Die französische Sommerliebe von Hans Hässig / Shaârghot

Ich stand am Rand der Unterstadt, dort, wo das Neonlicht nur noch wie das letzte Zucken eines sterbenden Sterns flackerte. Über mir brannte das Great Eye, ein unermüdlicher, kalter Blick aus Metall und Datenströmen. Die meisten fürchteten ihn. Ich verachtete ihn.
Der Regen roch nach verrottetem Plastik und verbranntem Fleisch. Zwischen den Trümmern alter Lagerhallen waberten die Stimmen der Shadows, diese verlorenen Kreaturen, geboren aus dem Blut des Chaosbringers. Sie lachten, kreischten, sangen in Zungen, tanzten in den Pfützen wie Kinder, die nicht wissen, dass die Welt längst ertrunken ist.
Ich hatte Shaârghot einmal aus der Ferne gesehen. Nicht im Fleisch, sondern als Silhouette im Stroboskop der Sirenenlichter, eine lebendige Wunde, gehüllt in Fetzen und Parasiten. Die Augen… leer und doch voller Sturm. Man sagt, sein Herz schlägt im Takt der Maschinen, und sein Blut frisst sich durch die Seelen wie Rost durch Eisen. Er bringt Freiheit, aber wie ein Sturm bringt er sie ohne Rücksicht, ohne Versprechen.
Kurgans Männer patrouillierten an diesem Abend. Schwarze Rüstungen, Gesichter wie gefrorene Datenfragmente. Sie jagten nicht nur Shaârghot, sondern alles, was nicht in die sterile Ordnung des Regimes passte. Ich passte noch nie hinein. Vielleicht deshalb bin ich noch am Leben, weil sie nicht wissen, was sie mit einem Fischer anfangen sollen, der keine Netze für Fleisch, sondern für Wahrheiten auswirft.
In den Schatten einer alten Fabrikhalle traf ich Clem-X, die Bassistin mit den mechanischen Fingern. Sie reparierte eine improvisierte Antenne, während ein Dutzend Shadows um uns herum wilde Graffiti in den rostigen Stahl ritzten: Augen, Zähne, spiralförmige Runen. Sie erzählte mir, Shaârghot plane einen Angriff, nicht auf das Herz des Great Eye, sondern auf seinen Traum. Träume sind leichter zu töten als Maschinen, sagte sie mit einem Grinsen, das mehr Metall als Fleisch zeigte.

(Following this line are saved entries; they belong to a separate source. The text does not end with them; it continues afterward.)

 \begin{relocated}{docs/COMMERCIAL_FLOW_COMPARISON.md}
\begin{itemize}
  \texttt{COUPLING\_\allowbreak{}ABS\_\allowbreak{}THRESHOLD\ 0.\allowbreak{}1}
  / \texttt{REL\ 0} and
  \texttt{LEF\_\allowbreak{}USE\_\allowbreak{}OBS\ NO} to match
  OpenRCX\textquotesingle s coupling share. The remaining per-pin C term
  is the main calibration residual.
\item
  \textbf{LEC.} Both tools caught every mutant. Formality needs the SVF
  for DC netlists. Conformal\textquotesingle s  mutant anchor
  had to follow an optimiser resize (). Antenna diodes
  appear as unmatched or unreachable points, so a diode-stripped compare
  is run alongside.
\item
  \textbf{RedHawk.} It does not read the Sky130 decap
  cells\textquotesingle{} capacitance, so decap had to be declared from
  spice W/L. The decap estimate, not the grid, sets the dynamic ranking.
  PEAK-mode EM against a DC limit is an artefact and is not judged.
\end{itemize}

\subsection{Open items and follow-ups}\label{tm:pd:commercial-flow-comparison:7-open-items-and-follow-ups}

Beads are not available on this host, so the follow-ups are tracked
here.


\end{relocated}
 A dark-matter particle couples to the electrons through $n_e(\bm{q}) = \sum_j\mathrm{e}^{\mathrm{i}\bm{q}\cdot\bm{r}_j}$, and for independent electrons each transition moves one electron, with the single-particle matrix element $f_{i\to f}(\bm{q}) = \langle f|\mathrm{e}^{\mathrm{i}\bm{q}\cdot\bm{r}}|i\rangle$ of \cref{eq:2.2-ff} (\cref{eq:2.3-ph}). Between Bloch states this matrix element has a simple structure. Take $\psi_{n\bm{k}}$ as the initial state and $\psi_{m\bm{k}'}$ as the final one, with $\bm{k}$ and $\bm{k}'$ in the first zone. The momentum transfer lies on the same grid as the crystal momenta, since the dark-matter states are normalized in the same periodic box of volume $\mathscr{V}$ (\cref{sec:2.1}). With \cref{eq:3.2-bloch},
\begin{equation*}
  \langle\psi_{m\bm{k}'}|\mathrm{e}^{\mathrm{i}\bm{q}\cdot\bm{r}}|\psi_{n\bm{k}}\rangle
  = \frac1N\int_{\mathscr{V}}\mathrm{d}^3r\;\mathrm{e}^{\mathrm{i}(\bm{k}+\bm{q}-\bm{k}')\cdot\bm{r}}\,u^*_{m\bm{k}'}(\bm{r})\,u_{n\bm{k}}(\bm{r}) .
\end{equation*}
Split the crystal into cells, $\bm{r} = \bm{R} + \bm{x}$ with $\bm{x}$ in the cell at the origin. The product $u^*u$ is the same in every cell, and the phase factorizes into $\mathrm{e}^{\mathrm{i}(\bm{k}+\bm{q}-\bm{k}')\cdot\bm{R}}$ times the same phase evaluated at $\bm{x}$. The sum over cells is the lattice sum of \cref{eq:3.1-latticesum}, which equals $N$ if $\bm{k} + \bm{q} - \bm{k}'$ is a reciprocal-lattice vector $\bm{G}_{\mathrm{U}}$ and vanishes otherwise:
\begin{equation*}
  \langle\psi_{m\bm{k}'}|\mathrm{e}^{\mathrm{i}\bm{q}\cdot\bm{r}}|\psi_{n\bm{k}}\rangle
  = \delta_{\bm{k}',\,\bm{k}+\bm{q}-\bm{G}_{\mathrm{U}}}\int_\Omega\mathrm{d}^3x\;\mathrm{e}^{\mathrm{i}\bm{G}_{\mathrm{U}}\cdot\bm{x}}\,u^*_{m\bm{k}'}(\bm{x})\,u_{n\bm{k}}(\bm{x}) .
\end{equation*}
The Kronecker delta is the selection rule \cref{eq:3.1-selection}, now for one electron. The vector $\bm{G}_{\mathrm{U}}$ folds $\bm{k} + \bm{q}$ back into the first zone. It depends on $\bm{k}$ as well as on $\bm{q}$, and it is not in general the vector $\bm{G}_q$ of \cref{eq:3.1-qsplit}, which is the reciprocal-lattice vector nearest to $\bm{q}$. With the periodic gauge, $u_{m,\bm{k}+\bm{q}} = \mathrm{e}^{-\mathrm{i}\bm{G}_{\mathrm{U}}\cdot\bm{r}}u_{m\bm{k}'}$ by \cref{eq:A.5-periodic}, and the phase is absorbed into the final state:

Ich dachte an die Worte und spürte etwas Seltsames: Hoffnung, schmutzig und verkrüppelt wie eine streunende Katze. Vielleicht kann man Systeme nicht nur durch Feuer zerstören, sondern auch, indem man sie in ihrem eigenen Schlaf vergiftet.
Die Nacht roch nach Sturm. In der Ferne hörte ich den metallischen Takt von O.Hurt//U, wie ein Kriegstrommelherz. Shaârghot war unterwegs, und mit ihm kam das Chaos.
Ich zog meinen Fischerhut tiefer ins Gesicht und folgte dem Lärm. Nicht um zu kämpfen, sondern um zu sehen, welche Wahrheiten an diesem Abend aus den Tiefen gerissen werden würden.
Denn in einer Stadt, in der alles überwacht wird, sind die einzigen wahren Schätze jene, die sich dem Blick des Großen Auges entziehen.